Historically, Pseudopodospermum libanoticum was long classified under Scorzonera following Boissier's description. Its transfer to Pseudopodospermum occurred in 2020 as part of a comprehensive taxonomic reassessment of Scorzonera, driven by molecular phylogenetic analyses, using ribosomal DNA and plastid markers, and detailed carpological studies that distinguished distinct clades based on achene anatomy and morphology, separating this species from core Scorzonera.
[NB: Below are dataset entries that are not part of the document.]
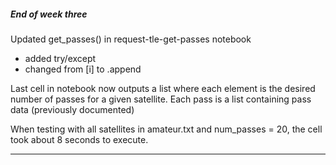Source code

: ##### End of week three

Updated get_passes() in request-tle-get-passes notebook
- added try/except
- changed from [i] to .append

Last cell in notebook now outputs a list where each element is the desired number of passes for a given satellite. Each pass is a list containing pass data (previously documented)

When testing with all satellites in amateur.txt and num_passes = 20, the cell took about 8 seconds to execute.

---

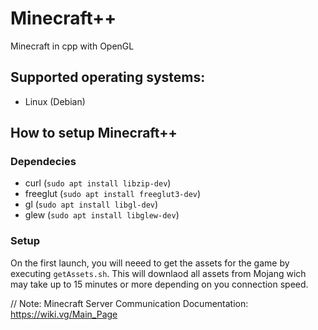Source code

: # Minecraft++
 Minecraft in cpp with OpenGL

## Supported operating systems:
- Linux (Debian)

## How to setup Minecraft++

### Dependecies
 - curl     (`sudo apt install libzip-dev`)
 - freeglut (`sudo apt install freeglut3-dev`)
 - gl       (`sudo apt install libgl-dev`)
 - glew     (`sudo apt install libglew-dev`)

### Setup
On the first launch, you will neeed to get the assets for the game by executing `getAssets.sh`. This will downlaod all assets from Mojang wich may take up to 15 minutes or more depending on you connection speed.

// Note: Minecraft Server Communication Documentation: https://wiki.vg/Main_Page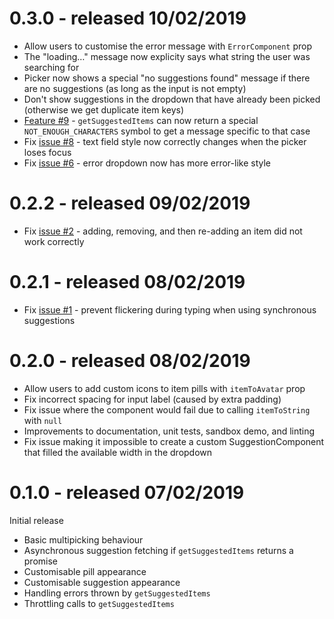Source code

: # 0.3.0 - released 10/02/2019
 * Allow users to customise the error message with `ErrorComponent` prop
 * The "loading&hellip;" message now explicity says what string the user was searching for
 * Picker now shows a special "no suggestions found" message if there are no suggestions (as long as the input is not empty)
 * Don't show suggestions in the dropdown that have already been picked (otherwise we get duplicate item keys)
 * [Feature #9](https://github.com/atropos-tech/material-multi-picker/issues/9) - `getSuggestedItems` can now return a special `NOT_ENOUGH_CHARACTERS` symbol to get a message specific to that case
 * Fix [issue #8](https://github.com/atropos-tech/material-multi-picker/issues/8) - text field style now correctly changes when the picker loses focus
 * Fix [issue #6](https://github.com/atropos-tech/material-multi-picker/issues/6) - error dropdown now has more error-like style

# 0.2.2 - released 09/02/2019
 * Fix [issue #2](https://github.com/atropos-tech/material-multi-picker/issues/2) - adding, removing, and then re-adding an item did not work correctly

# 0.2.1 - released 08/02/2019
 * Fix [issue #1](https://github.com/atropos-tech/material-multi-picker/issues/1) - prevent flickering during typing when using synchronous suggestions

# 0.2.0 - released 08/02/2019
 * Allow users to add custom icons to item pills with `itemToAvatar` prop
 * Fix incorrect spacing for input label (caused by extra padding)
 * Fix issue where the component would fail due to calling `itemToString` with `null`
 * Improvements to documentation, unit tests, sandbox demo, and linting
 * Fix issue making it impossible to create a custom SuggestionComponent that filled the available width in the dropdown

# 0.1.0 - released 07/02/2019
Initial release
 * Basic multipicking behaviour
 * Asynchronous suggestion fetching if `getSuggestedItems` returns a promise
 * Customisable pill appearance
 * Customisable suggestion appearance
 * Handling errors thrown by `getSuggestedItems`
 * Throttling calls to `getSuggestedItems`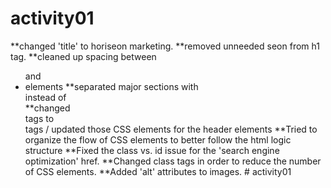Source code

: # activity01

**changed 'title' to horiseon marketing.
**removed unneeded <span class="seo">seo</span>n</h1> from h1 tag.
**cleaned up spacing between <ul> and <li> elements
**separated major sections with <section> instead of <div>
**changed <div> tags to <nav> tags / updated those CSS elements for the header elements
**Tried to organize the flow of CSS elements to better follow the html logic structure
**Fixed the class vs. id issue for the 'search engine optimization' href.
**Changed class tags in order to reduce the number of CSS elements. 
**Added 'alt' attributes to images. # activity01
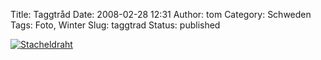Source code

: Title: Taggtråd
Date: 2008-02-28 12:31
Author: tom
Category: Schweden
Tags: Foto, Winter
Slug: taggtrad
Status: published

[![Stacheldraht](/pic/istaggtrad_s.jpg "Stacheldraht")](/pic/istaggtrad_l.jpg)

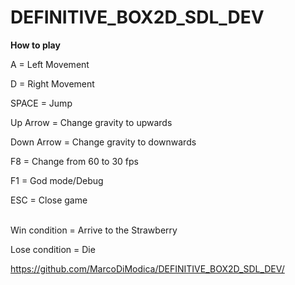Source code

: # DEFINITIVE_BOX2D_SDL_DEV

**How to play**

A = Left Movement

D = Right Movement

SPACE = Jump

Up Arrow = Change gravity to upwards

Down Arrow = Change gravity to downwards

F8 = Change from 60 to 30 fps

F1 = God mode/Debug

ESC = Close game  
&nbsp;

Win condition = Arrive to the Strawberry

Lose condition = Die
&nbsp;  


https://github.com/MarcoDiModica/DEFINITIVE_BOX2D_SDL_DEV/
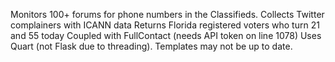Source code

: Monitors 100+ forums for phone numbers in the Classifieds.
Collects Twitter complainers with ICANN data
Returns Florida registered voters who turn 21 and 55 today
Coupled with FullContact (needs API token on line 1078)
Uses Quart (not Flask due to threading).  Templates may not be up to date.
== Distribution and habitat ==
Pseudopodospermum libanoticum is endemic to the mountainous regions of the Levant, with its native range confined to Lebanon and Syria; it grows in elevated meadows and pastures, rocky and grassy grounds, and old wall cracks. The species has been documented across an elevational range of 1400 to 2000 m, adapting to montane temperate environments. Its extent of occurrence is and area of occupancy is , occurring in five locations. Modern surveys confirm its presence in protected areas such as Horsh Ehden Nature Reserve in northern Lebanon.

== Uses ==
In traditional medicine of the Levant region, particularly among communities surrounding Mount Hermon in Lebanon and Syria, the aerial parts (stems, leaves, and flowers) of Pseudopodospermum libanoticum are decocted to prepare an oral infusion used for headache relief, aligning with broader Asteraceae family ethnomedicinal patterns in the Levant. The potential therapeutic effects, such as anti-inflammatory properties that may contribute to headache alleviation, are hypothesized to stem from sesquiterpenes and flavonoids present in related Pseudopodospermum and Scorzonera species within the Asteraceae family.
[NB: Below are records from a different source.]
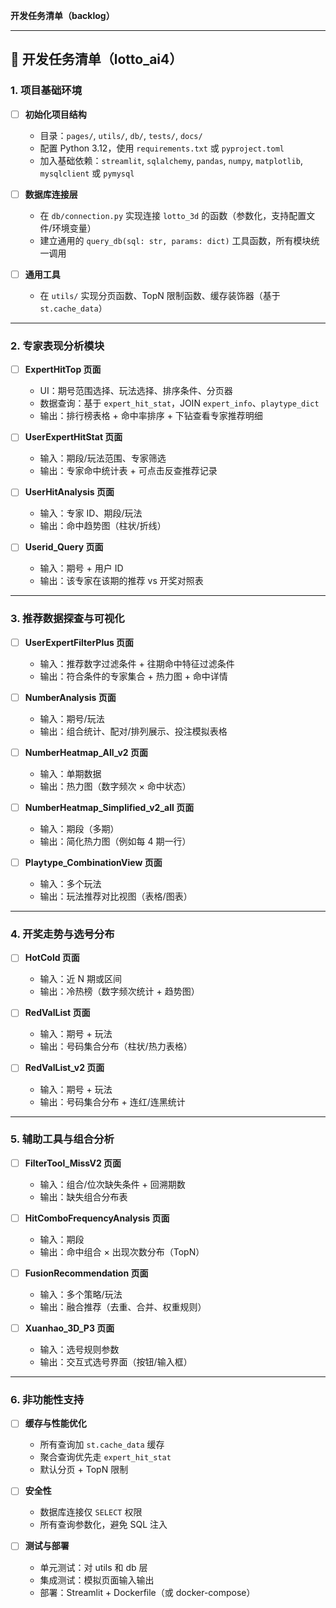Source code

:  **开发任务清单（backlog）**

---

## 📌 开发任务清单（lotto\_ai4）

### 1. 项目基础环境

* [ ] **初始化项目结构**

  * 目录：`pages/`, `utils/`, `db/`, `tests/`, `docs/`
  * 配置 Python 3.12，使用 `requirements.txt` 或 `pyproject.toml`
  * 加入基础依赖：`streamlit`, `sqlalchemy`, `pandas`, `numpy`, `matplotlib`, `mysqlclient` 或 `pymysql`
* [ ] **数据库连接层**

  * 在 `db/connection.py` 实现连接 `lotto_3d` 的函数（参数化，支持配置文件/环境变量）
  * 建立通用的 `query_db(sql: str, params: dict)` 工具函数，所有模块统一调用
* [ ] **通用工具**

  * 在 `utils/` 实现分页函数、TopN 限制函数、缓存装饰器（基于 `st.cache_data`）

---

### 2. 专家表现分析模块

* [ ] **ExpertHitTop 页面**

  * UI：期号范围选择、玩法选择、排序条件、分页器
  * 数据查询：基于 `expert_hit_stat`，JOIN `expert_info`、`playtype_dict`
  * 输出：排行榜表格 + 命中率排序 + 下钻查看专家推荐明细
* [ ] **UserExpertHitStat 页面**

  * 输入：期段/玩法范围、专家筛选
  * 输出：专家命中统计表 + 可点击反查推荐记录
* [ ] **UserHitAnalysis 页面**

  * 输入：专家 ID、期段/玩法
  * 输出：命中趋势图（柱状/折线）
* [ ] **Userid\_Query 页面**

  * 输入：期号 + 用户 ID
  * 输出：该专家在该期的推荐 vs 开奖对照表

---

### 3. 推荐数据探查与可视化

* [ ] **UserExpertFilterPlus 页面**

  * 输入：推荐数字过滤条件 + 往期命中特征过滤条件
  * 输出：符合条件的专家集合 + 热力图 + 命中详情
* [ ] **NumberAnalysis 页面**

  * 输入：期号/玩法
  * 输出：组合统计、配对/排列展示、投注模拟表格
* [ ] **NumberHeatmap\_All\_v2 页面**

  * 输入：单期数据
  * 输出：热力图（数字频次 × 命中状态）
* [ ] **NumberHeatmap\_Simplified\_v2\_all 页面**

  * 输入：期段（多期）
  * 输出：简化热力图（例如每 4 期一行）
* [ ] **Playtype\_CombinationView 页面**

  * 输入：多个玩法
  * 输出：玩法推荐对比视图（表格/图表）

---

### 4. 开奖走势与选号分布

* [ ] **HotCold 页面**

  * 输入：近 N 期或区间
  * 输出：冷热榜（数字频次统计 + 趋势图）
* [ ] **RedValList 页面**

  * 输入：期号 + 玩法
  * 输出：号码集合分布（柱状/热力表格）
* [ ] **RedValList\_v2 页面**

  * 输入：期号 + 玩法
  * 输出：号码集合分布 + 连红/连黑统计

---

### 5. 辅助工具与组合分析

* [ ] **FilterTool\_MissV2 页面**

  * 输入：组合/位次缺失条件 + 回溯期数
  * 输出：缺失组合分布表
* [ ] **HitComboFrequencyAnalysis 页面**

  * 输入：期段
  * 输出：命中组合 × 出现次数分布（TopN）
* [ ] **FusionRecommendation 页面**

  * 输入：多个策略/玩法
  * 输出：融合推荐（去重、合并、权重规则）
* [ ] **Xuanhao\_3D\_P3 页面**

  * 输入：选号规则参数
  * 输出：交互式选号界面（按钮/输入框）

---

### 6. 非功能性支持

* [ ] **缓存与性能优化**

  * 所有查询加 `st.cache_data` 缓存
  * 聚合查询优先走 `expert_hit_stat`
  * 默认分页 + TopN 限制
* [ ] **安全性**

  * 数据库连接仅 `SELECT` 权限
  * 所有查询参数化，避免 SQL 注入
* [ ] **测试与部署**

  * 单元测试：对 utils 和 db 层
  * 集成测试：模拟页面输入输出
  * 部署：Streamlit + Dockerfile（或 docker-compose）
Pseudopodospermum libanoticum is used as a wild leaf vegetable in traditional Lebanese cuisine, where its basal rosettes and leaves are gathered and consumed either raw in salads or cooked, often incorporated into mixtures known as sleeq (سليق). Locally known as Dabeh Lebnani (دَبَح لُبْناني), the plant's common name alludes to its resemblance to salsify-like root vegetables in the Asteraceae family, though its root is not widely reported as edible and remains underutilized. No industrial, agricultural, or significant ornamental roles have been documented for P. libanoticum, with its rarity and endangered conservation status limiting such potential applications.